Коба посадил мою дочь на колени, и она сидела, не смея шевельнуться, на коленях Лучшего Друга детворы всего мира. И он мягко и нежно выкручивал ей ухо своими короткими и толстыми пальцами. Это была его любимая ласка. Мы вспомнили с ним о каторге и ссылке (царской), вспомнили анекдоты (прежние). И наших друзей, тех редких наших друзей, которые умерли своей смертью.
А потом опять пели. Как он хорошо пел! И вообще у Кобы всегда был поразительный слух - он слышал, о чем шептались даже в другой комнате. И голос у него был, небольшой, но голос.
Он ласково глядел на меня, и я любил его. Всем сердцем. Я любил свою юность, наши мечты, нашу маленькую солнечную родину, милый мой друг Коба.
Он внимательно следил, чтобы я не пропускал тосты, чтобы я опорожнял вовремя стакан за стаканом. Но от вина моя преданная любовь только возрастала. Здесь он ошибся. Только возрастала моя любовь к нему. Весь вечер.
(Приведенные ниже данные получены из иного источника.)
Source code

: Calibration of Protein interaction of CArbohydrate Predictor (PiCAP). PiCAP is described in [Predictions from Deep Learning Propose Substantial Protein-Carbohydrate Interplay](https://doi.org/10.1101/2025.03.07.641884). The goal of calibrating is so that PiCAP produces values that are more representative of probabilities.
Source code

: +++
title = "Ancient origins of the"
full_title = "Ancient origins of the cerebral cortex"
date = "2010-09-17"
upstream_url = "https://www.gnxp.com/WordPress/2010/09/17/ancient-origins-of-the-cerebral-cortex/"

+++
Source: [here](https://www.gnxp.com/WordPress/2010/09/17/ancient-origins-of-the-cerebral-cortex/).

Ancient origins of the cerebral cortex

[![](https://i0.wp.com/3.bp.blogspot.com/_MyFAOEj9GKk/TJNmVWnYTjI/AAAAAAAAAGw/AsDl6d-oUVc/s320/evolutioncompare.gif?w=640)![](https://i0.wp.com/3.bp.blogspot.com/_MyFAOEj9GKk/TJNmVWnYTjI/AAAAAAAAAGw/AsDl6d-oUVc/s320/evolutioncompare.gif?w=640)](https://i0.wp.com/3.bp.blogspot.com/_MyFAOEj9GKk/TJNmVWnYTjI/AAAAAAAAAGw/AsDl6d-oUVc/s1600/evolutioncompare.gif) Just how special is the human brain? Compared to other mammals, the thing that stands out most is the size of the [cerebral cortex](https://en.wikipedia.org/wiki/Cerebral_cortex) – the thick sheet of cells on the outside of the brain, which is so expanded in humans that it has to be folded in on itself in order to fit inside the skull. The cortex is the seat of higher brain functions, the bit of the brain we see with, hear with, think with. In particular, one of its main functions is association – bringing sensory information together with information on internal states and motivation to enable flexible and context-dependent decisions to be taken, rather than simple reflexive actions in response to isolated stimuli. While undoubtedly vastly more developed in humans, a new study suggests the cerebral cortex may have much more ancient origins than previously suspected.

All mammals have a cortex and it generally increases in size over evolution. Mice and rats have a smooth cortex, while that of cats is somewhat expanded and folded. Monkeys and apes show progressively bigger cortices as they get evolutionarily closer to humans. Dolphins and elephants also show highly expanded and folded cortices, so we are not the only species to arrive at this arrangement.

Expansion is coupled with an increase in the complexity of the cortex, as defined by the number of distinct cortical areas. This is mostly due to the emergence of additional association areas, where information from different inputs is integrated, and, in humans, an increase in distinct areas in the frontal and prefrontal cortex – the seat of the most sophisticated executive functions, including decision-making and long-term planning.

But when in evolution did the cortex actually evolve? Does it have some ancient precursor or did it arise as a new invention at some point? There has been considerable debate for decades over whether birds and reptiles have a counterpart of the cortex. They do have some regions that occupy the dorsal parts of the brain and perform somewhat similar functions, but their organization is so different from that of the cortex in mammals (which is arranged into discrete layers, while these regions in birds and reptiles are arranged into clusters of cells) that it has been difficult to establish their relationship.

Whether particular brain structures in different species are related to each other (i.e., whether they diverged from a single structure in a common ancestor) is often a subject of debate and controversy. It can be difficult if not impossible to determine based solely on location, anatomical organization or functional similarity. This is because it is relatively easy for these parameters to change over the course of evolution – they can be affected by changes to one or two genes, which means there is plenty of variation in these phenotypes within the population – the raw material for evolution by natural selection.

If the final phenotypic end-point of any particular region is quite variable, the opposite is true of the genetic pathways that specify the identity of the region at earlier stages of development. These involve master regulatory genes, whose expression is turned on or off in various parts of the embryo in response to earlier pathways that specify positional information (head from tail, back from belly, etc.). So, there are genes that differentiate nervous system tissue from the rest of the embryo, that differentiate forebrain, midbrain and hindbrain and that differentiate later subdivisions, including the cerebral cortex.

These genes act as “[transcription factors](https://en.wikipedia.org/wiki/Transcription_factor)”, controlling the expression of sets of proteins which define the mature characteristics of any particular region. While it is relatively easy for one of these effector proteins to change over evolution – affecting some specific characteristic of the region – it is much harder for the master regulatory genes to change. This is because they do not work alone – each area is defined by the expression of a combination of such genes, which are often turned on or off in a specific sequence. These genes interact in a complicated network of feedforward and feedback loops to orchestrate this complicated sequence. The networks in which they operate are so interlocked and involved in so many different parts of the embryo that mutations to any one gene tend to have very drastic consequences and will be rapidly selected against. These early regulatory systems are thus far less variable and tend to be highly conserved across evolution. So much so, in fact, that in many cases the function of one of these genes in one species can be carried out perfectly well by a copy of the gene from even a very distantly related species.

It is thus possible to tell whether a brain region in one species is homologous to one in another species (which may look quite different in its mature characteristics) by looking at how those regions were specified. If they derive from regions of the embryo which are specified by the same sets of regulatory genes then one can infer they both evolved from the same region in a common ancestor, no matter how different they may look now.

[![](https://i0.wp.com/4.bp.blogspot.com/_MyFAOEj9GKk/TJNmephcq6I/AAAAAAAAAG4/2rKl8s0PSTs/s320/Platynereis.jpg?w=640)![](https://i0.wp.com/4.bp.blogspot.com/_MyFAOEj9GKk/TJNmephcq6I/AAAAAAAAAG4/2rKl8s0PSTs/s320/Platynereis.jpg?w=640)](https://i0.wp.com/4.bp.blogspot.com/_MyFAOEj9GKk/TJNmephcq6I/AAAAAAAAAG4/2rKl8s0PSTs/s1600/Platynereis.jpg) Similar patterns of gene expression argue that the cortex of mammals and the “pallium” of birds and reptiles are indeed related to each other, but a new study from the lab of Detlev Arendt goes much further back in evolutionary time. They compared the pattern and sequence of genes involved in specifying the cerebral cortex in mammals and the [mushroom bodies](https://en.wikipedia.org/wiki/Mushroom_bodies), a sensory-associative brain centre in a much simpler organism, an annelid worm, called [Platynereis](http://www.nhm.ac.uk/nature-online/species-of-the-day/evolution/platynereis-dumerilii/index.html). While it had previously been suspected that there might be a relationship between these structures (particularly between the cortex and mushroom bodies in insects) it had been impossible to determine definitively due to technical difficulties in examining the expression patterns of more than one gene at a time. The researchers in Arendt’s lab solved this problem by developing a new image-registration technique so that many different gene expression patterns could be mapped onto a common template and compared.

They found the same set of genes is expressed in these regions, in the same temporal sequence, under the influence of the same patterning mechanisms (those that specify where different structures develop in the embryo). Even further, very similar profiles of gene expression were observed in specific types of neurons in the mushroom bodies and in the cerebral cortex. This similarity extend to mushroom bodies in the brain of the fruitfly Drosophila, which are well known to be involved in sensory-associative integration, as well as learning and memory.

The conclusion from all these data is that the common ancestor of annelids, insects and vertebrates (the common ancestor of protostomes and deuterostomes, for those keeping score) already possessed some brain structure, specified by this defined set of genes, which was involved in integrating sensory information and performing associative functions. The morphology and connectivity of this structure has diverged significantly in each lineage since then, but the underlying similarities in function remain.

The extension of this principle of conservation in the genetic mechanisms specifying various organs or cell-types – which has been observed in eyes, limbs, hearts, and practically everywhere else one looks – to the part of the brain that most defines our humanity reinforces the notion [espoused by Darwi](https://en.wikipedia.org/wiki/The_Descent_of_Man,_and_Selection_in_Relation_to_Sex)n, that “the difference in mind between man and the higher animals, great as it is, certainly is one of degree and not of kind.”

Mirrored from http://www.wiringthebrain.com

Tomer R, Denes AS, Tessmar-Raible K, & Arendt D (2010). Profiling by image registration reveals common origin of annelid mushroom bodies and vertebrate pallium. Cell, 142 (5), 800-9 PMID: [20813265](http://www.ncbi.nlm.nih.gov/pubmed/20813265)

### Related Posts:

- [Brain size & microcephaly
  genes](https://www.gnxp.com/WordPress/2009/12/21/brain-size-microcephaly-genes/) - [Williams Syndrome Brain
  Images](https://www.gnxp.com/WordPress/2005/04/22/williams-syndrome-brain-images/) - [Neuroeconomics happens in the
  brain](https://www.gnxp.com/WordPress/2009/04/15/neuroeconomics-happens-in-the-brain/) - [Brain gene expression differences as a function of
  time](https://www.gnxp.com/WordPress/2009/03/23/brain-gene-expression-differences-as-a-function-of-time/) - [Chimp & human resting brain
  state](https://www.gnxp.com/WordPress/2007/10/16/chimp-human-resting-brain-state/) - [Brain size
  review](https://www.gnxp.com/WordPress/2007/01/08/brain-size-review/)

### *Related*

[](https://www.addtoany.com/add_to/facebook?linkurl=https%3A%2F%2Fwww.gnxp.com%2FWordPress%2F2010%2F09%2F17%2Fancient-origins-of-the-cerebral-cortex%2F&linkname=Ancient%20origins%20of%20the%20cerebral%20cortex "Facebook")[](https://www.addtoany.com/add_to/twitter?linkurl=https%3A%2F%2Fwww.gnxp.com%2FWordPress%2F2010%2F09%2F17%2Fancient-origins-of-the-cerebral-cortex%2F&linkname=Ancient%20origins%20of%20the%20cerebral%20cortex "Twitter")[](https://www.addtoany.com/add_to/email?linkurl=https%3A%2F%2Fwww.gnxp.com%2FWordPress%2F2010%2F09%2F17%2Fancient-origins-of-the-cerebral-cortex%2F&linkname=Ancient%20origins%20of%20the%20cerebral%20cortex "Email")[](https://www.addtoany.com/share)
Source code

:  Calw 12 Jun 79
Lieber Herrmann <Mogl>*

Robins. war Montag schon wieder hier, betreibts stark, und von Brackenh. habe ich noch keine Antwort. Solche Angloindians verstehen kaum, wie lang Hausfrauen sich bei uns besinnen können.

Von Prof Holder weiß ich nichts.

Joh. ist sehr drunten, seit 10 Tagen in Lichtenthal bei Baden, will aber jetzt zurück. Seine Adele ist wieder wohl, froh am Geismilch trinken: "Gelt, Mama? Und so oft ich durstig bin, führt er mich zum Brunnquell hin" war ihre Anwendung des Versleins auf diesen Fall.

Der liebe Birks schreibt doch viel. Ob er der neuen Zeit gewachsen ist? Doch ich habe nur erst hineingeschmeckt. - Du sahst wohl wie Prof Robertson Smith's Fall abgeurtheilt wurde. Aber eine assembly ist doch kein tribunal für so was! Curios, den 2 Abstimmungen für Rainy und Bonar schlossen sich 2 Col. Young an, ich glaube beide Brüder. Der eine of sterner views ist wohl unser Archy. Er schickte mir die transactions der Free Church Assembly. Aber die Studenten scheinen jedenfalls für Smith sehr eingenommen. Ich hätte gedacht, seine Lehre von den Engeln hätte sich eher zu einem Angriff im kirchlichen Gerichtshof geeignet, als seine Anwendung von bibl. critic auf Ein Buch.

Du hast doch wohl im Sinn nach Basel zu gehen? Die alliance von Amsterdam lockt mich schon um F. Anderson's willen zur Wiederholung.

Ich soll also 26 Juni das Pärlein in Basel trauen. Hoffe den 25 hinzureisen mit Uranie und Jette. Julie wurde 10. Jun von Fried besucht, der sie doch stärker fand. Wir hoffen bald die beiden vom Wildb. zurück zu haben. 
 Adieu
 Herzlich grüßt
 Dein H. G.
И вот тогда, продолжая мягко выворачивать ушко моей дочери, он вдруг пробормотал как-то невзначай:
- Так это ты и есть - "пионерка Нона"?
И жадно уставился на меня… "Значит, он читал ее письма? Все эти годы, день за днем, он знал, что ему пишет она, моя несчастная, полуголодная дочь?" Я с бешенством посмотрел на него. Я не хотел скрывать. Да было и поздно скрывать. И он, усмехаясь, смотрел на меня. И тотчас бешеный взгляд грузина-отца исчез. И на Кобу смотрел жалкий, тусклый, умоляющий взгляд немолодого Фудзи.